[Data entries]
____________________
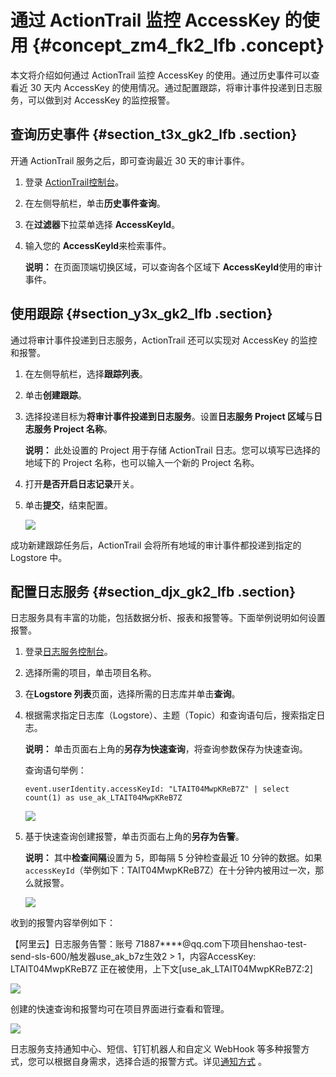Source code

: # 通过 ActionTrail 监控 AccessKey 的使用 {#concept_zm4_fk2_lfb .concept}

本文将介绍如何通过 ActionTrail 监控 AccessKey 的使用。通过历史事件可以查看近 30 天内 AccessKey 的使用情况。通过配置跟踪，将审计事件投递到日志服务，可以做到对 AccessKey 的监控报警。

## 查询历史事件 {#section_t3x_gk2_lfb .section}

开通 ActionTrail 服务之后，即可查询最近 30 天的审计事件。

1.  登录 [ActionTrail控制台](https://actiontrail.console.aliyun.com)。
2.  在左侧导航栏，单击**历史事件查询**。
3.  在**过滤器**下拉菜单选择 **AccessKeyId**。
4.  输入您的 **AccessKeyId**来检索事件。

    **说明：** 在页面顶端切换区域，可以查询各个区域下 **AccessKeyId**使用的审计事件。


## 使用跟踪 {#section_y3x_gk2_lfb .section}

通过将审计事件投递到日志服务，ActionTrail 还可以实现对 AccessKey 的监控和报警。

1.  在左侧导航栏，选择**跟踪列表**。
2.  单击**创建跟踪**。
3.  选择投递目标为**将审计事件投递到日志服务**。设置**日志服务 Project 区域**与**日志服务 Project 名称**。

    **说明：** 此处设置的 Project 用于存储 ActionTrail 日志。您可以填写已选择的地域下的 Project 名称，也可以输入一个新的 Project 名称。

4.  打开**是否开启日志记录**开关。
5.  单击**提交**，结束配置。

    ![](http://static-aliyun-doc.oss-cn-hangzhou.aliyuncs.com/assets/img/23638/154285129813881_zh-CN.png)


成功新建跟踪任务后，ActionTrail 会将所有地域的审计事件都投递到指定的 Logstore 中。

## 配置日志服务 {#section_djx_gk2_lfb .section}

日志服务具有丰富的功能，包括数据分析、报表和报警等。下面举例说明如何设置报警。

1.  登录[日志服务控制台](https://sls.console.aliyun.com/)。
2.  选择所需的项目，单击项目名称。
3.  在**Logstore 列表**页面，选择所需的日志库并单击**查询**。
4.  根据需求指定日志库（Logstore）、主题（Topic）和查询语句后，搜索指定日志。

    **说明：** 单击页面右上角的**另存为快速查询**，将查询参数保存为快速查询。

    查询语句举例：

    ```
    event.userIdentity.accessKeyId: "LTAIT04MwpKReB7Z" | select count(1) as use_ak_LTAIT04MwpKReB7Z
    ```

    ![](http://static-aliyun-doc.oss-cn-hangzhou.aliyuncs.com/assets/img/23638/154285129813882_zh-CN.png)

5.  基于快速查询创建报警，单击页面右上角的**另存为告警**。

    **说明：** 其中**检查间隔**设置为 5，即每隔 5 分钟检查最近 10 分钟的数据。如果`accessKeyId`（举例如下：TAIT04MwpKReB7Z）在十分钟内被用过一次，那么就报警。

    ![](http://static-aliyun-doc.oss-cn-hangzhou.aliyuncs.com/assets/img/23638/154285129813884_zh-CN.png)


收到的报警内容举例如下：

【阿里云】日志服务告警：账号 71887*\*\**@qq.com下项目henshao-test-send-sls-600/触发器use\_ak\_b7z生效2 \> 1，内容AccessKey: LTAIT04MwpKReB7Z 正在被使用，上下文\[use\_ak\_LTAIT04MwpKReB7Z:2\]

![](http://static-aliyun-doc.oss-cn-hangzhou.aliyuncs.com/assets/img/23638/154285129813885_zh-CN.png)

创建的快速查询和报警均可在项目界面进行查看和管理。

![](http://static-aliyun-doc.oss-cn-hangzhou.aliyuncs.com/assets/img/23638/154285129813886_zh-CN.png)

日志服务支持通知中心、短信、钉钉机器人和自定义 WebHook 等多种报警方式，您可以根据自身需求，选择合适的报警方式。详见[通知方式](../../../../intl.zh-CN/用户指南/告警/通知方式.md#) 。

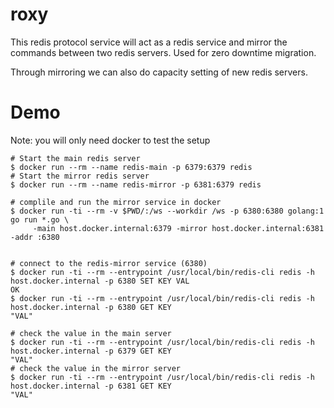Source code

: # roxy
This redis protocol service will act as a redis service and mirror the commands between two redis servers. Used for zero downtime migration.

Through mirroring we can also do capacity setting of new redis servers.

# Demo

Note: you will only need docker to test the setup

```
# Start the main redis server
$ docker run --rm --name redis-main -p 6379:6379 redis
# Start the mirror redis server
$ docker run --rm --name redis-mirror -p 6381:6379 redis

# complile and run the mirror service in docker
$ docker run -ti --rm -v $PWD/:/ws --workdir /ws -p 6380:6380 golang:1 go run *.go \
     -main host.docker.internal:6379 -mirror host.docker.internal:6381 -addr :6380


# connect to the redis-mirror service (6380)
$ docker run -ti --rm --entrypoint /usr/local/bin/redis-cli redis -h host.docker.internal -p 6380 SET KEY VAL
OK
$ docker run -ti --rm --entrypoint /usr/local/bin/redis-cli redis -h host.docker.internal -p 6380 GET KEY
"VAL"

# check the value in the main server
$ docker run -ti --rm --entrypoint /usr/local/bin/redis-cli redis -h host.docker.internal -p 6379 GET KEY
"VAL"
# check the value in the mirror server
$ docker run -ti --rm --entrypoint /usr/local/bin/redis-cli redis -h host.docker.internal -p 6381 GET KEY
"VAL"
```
____________________
ACTIVITY:
In the entries, how many lines include the string "section"? Only the number should be given.

TASK OUTPUT:
3